Segment Open

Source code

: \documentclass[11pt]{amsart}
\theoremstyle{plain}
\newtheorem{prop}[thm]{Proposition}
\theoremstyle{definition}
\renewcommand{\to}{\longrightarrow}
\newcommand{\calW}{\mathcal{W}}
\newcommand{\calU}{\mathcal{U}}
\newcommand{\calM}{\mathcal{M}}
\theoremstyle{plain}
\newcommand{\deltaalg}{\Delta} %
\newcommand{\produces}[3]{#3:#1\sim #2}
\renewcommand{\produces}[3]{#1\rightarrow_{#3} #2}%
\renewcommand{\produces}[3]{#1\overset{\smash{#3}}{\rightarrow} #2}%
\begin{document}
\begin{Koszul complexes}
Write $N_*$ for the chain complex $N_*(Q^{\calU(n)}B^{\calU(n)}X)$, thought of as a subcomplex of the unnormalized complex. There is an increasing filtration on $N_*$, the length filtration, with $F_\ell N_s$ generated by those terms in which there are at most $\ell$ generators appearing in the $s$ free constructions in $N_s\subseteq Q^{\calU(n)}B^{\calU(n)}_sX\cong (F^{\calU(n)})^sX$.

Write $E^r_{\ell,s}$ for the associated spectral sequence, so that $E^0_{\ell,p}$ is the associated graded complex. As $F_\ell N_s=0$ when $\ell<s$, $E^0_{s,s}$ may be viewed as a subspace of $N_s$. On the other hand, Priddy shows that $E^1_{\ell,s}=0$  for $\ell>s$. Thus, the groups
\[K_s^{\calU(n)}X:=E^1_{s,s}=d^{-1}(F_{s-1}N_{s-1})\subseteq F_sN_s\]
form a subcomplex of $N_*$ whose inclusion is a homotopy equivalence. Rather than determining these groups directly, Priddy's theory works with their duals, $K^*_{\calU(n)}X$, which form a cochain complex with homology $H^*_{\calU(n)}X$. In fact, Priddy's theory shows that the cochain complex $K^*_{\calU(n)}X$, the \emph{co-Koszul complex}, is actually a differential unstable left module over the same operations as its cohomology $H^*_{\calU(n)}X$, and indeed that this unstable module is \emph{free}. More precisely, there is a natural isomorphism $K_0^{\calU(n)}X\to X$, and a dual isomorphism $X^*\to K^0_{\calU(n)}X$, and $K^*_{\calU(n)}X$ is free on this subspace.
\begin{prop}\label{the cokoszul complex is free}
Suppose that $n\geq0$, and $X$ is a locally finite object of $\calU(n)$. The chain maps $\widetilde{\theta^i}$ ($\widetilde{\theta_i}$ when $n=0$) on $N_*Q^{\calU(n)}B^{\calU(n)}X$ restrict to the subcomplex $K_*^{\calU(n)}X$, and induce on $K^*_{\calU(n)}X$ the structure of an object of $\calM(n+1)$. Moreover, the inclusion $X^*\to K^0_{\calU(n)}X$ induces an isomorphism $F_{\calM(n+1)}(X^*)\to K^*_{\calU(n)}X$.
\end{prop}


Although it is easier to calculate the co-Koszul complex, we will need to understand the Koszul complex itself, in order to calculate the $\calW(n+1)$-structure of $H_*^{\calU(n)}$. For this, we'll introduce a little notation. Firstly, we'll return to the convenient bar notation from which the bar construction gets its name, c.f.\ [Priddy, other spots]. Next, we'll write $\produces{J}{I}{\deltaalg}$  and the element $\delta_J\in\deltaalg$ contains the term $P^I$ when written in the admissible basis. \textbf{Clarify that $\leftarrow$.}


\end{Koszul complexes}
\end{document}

Segment Closed

» Task statement: Transcribe all the entries exactly, as they stand.

» Written response:
Source code

: \documentclass[11pt]{amsart}
\theoremstyle{plain}
\newtheorem{prop}[thm]{Proposition}
\theoremstyle{definition}
\renewcommand{\to}{\longrightarrow}
\newcommand{\calW}{\mathcal{W}}
\newcommand{\calU}{\mathcal{U}}
\newcommand{\calM}{\mathcal{M}}
\theoremstyle{plain}
\newcommand{\deltaalg}{\Delta} %
\newcommand{\produces}[3]{#3:#1\sim #2}
\renewcommand{\produces}[3]{#1\rightarrow_{#3} #2}%
\renewcommand{\produces}[3]{#1\overset{\smash{#3}}{\rightarrow} #2}%
\begin{document}
\begin{Koszul complexes}
Write $N_*$ for the chain complex $N_*(Q^{\calU(n)}B^{\calU(n)}X)$, thought of as a subcomplex of the unnormalized complex. There is an increasing filtration on $N_*$, the length filtration, with $F_\ell N_s$ generated by those terms in which there are at most $\ell$ generators appearing in the $s$ free constructions in $N_s\subseteq Q^{\calU(n)}B^{\calU(n)}_sX\cong (F^{\calU(n)})^sX$.

Write $E^r_{\ell,s}$ for the associated spectral sequence, so that $E^0_{\ell,p}$ is the associated graded complex. As $F_\ell N_s=0$ when $\ell<s$, $E^0_{s,s}$ may be viewed as a subspace of $N_s$. On the other hand, Priddy shows that $E^1_{\ell,s}=0$  for $\ell>s$. Thus, the groups
\[K_s^{\calU(n)}X:=E^1_{s,s}=d^{-1}(F_{s-1}N_{s-1})\subseteq F_sN_s\]
form a subcomplex of $N_*$ whose inclusion is a homotopy equivalence. Rather than determining these groups directly, Priddy's theory works with their duals, $K^*_{\calU(n)}X$, which form a cochain complex with homology $H^*_{\calU(n)}X$. In fact, Priddy's theory shows that the cochain complex $K^*_{\calU(n)}X$, the \emph{co-Koszul complex}, is actually a differential unstable left module over the same operations as its cohomology $H^*_{\calU(n)}X$, and indeed that this unstable module is \emph{free}. More precisely, there is a natural isomorphism $K_0^{\calU(n)}X\to X$, and a dual isomorphism $X^*\to K^0_{\calU(n)}X$, and $K^*_{\calU(n)}X$ is free on this subspace.
\begin{prop}\label{the cokoszul complex is free}
Suppose that $n\geq0$, and $X$ is a locally finite object of $\calU(n)$. The chain maps $\widetilde{\theta^i}$ ($\widetilde{\theta_i}$ when $n=0$) on $N_*Q^{\calU(n)}B^{\calU(n)}X$ restrict to the subcomplex $K_*^{\calU(n)}X$, and induce on $K^*_{\calU(n)}X$ the structure of an object of $\calM(n+1)$. Moreover, the inclusion $X^*\to K^0_{\calU(n)}X$ induces an isomorphism $F_{\calM(n+1)}(X^*)\to K^*_{\calU(n)}X$.
\end{prop}


Although it is easier to calculate the co-Koszul complex, we will need to understand the Koszul complex itself, in order to calculate the $\calW(n+1)$-structure of $H_*^{\calU(n)}$. For this, we'll introduce a little notation. Firstly, we'll return to the convenient bar notation from which the bar construction gets its name, c.f.\ [Priddy, other spots]. Next, we'll write $\produces{J}{I}{\deltaalg}$  and the element $\delta_J\in\deltaalg$ contains the term $P^I$ when written in the admissible basis. \textbf{Clarify that $\leftarrow$.}


\end{Koszul complexes}
\end{document}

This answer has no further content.